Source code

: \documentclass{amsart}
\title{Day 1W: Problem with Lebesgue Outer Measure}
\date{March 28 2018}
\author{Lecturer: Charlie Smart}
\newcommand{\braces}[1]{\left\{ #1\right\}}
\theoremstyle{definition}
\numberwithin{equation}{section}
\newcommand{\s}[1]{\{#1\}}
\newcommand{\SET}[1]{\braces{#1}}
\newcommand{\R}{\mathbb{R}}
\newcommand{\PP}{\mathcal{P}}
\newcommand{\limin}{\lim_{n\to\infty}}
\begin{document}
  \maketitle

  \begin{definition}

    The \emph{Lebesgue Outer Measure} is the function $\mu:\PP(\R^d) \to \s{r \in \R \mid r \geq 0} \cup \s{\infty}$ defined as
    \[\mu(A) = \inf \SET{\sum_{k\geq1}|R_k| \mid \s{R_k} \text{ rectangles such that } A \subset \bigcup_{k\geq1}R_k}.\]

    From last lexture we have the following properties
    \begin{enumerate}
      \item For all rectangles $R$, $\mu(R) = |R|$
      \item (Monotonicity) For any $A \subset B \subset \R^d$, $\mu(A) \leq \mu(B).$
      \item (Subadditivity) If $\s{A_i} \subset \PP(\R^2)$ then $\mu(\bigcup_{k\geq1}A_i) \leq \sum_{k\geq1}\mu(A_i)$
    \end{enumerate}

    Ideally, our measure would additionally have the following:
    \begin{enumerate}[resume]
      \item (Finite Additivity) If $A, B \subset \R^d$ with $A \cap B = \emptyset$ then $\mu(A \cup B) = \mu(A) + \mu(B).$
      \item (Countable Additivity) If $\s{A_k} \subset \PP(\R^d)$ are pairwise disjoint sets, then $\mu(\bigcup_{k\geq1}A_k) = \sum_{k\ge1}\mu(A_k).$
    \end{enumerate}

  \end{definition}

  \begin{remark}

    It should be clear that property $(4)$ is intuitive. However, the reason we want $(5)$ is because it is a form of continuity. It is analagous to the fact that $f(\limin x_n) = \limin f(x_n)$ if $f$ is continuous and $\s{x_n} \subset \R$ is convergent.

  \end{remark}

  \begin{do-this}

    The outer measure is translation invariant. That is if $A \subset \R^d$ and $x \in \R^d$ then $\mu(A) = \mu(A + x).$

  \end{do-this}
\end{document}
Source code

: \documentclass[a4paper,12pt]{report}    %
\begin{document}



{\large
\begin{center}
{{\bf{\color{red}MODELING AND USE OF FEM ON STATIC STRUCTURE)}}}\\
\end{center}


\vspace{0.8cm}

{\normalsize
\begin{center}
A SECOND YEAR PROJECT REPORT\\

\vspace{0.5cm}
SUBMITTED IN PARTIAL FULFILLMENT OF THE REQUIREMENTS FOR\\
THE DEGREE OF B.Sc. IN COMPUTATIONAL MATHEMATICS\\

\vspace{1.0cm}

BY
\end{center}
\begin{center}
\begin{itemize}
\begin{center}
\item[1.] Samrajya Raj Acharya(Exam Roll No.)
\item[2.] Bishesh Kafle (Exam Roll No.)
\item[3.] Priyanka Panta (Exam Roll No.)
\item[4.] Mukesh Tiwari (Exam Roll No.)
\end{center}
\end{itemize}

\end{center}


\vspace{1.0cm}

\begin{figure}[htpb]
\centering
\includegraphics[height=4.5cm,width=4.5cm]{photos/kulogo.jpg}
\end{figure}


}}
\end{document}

++++++

Pick each line holding the word "Exam" out of the listing.

\item[1.] Samrajya Raj Acharya(Exam Roll No.)
\item[2.] Bishesh Kafle (Exam Roll No.)
\item[3.] Priyanka Panta (Exam Roll No.)
\item[4.] Mukesh Tiwari (Exam Roll No.)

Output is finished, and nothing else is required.